Each of these issues are given brief background here:

Rainfall and Water availability in India has huge Regional Imbalance

There is a huge temporal and spatial variation in rainfall and water availability in the country. While average annual rainfall is 1170mm, some parts of north east get around 10000 mm per year, while parts of western Rajasthan get only 100 mm. The below graphics shows that that around 68% of total net sown area fall under either lower or low rainfall.

Similarly, the basin wise availability of water is also quite varied—the Ganga- Brahmaputra river basin contributes more than 50 per cent of the total annual water availability, and the Southern and Western basins contribute about 15 per cent each.

We suffer from Sub-optimal utilization of created facilities

Despite of so many decades passed, the efforts to tap the irrigation potential, the gap between the potential tapped and the potential possible is not only large, but widening. The major causes for these gaps are poor maintenance of the canal system, lack of participatory management, changing land use pattern, deviation from the designated cropping pattern, soil degradation and delay in the development of the command area. Whereas the potential created for irrigation is 112 million ha, the gross irrigated area is merely 93 million ha—the gap of 19 million ha is staggering.

India’s Irrigation Efficiency is very poor

As per the Report of the Task Force on Irrigation (2009) constituted by the then Planning Commission, for a gross irrigated area of about 91 mha, the water use is 634 BCM, which gives a delta of 0.68 m per ha of gross irrigated area. The average annual rainfall is 1170 mm (1.17m). Taking 70 per cent of the rainfall as effective for crop consumptive use, the gross water use is about 1.45 m (4.8 feet) per ha of the gross irrigated area. This is very high compared to water use in irrigation systems in developed countries, such as the USA, where water allocation is about 90 cm. This overuse in the country reflects low irrigation efficiency, of about 25 per cent to 35 per cent in most irrigation systems, with efficiency of 40 per cent to 45 per cent in a few exceptional cases.

We have a faulty Groundwater Policy

Groundwater has rapidly emerged to occupy a dominant place in India’s agriculture and food security.
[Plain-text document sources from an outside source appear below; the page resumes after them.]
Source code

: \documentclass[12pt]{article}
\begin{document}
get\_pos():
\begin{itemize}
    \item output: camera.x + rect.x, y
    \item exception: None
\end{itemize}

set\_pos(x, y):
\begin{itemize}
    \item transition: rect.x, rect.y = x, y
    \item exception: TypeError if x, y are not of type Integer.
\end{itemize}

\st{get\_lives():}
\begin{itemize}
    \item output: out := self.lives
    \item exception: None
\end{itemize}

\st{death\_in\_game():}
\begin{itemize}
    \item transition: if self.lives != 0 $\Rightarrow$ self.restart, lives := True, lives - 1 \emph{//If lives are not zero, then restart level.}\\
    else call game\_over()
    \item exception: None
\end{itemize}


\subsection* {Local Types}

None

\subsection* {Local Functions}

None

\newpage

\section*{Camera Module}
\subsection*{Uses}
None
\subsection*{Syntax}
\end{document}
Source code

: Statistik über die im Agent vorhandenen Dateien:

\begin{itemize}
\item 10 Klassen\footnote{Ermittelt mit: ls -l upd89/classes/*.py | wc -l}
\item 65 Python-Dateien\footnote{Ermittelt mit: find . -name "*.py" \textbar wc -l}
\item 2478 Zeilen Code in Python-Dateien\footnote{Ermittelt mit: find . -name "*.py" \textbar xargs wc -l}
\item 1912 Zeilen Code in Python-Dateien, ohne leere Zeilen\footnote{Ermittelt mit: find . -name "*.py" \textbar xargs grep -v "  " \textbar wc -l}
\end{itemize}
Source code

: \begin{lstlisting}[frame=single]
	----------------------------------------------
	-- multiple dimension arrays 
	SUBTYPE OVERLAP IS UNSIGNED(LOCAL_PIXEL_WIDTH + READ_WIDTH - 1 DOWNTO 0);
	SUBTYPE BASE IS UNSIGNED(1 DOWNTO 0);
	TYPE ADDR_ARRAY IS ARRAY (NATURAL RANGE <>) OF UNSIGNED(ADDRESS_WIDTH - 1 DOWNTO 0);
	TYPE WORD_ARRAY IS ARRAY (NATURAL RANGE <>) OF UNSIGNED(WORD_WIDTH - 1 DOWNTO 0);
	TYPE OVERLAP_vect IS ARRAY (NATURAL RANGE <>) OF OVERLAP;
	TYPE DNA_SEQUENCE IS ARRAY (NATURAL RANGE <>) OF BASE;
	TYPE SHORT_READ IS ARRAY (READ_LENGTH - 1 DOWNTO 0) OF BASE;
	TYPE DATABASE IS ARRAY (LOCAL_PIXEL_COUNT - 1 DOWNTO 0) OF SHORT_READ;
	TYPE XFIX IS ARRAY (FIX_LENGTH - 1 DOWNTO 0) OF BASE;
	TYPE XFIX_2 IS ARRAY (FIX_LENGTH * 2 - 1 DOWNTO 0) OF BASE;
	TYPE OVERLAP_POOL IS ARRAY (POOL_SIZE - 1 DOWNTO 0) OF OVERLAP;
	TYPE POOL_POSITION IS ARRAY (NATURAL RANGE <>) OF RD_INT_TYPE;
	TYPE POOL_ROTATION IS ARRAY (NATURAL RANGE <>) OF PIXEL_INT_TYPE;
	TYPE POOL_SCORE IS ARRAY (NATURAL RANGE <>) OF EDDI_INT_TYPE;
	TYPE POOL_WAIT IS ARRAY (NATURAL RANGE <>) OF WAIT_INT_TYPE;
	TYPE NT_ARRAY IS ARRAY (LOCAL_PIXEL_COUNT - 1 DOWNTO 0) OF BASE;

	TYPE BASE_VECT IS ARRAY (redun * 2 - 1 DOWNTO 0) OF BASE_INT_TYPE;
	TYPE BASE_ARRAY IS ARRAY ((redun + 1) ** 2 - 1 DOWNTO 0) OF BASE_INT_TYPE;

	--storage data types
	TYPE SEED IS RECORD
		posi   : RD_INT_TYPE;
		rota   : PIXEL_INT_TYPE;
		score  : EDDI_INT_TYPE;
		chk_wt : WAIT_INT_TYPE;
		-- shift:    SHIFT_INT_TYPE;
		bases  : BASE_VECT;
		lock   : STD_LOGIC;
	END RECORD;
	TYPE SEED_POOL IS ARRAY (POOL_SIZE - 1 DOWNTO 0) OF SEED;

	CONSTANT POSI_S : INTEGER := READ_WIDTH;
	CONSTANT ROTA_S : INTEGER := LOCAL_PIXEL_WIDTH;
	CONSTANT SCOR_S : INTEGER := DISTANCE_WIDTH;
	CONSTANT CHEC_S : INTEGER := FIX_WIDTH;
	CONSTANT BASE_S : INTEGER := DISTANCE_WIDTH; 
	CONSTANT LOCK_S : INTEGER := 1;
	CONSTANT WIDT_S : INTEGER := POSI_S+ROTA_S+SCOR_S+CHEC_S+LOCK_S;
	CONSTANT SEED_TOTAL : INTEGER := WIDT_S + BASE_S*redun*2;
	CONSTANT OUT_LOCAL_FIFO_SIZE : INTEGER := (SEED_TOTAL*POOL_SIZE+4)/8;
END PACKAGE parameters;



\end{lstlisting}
It has become the main source of growth in irrigated area, and it now accounts for over 60 per cent of the irrigated area. About 70 per cent of the paddy and wheat production in the country is from irrigated areas. Heavy subsidies in electricity consumed for agriculture have tended to encourage wasteful use of energy and water.

This has also encouraged farmers to overdraw water from deep aquifers, causing substantial depletion of the water table and deterioration of water quality in many cases. There has been unprecedented crop diversification, due to unregulated groundwater development.

The preference for water-intensive crops like rice, sugarcane, banana, cotton, etc., is high in regions known only for groundwater availability. It is to be clearly understood that despite huge groundwater potential for agricultural growth, the country is heading towards an irrigation crisis.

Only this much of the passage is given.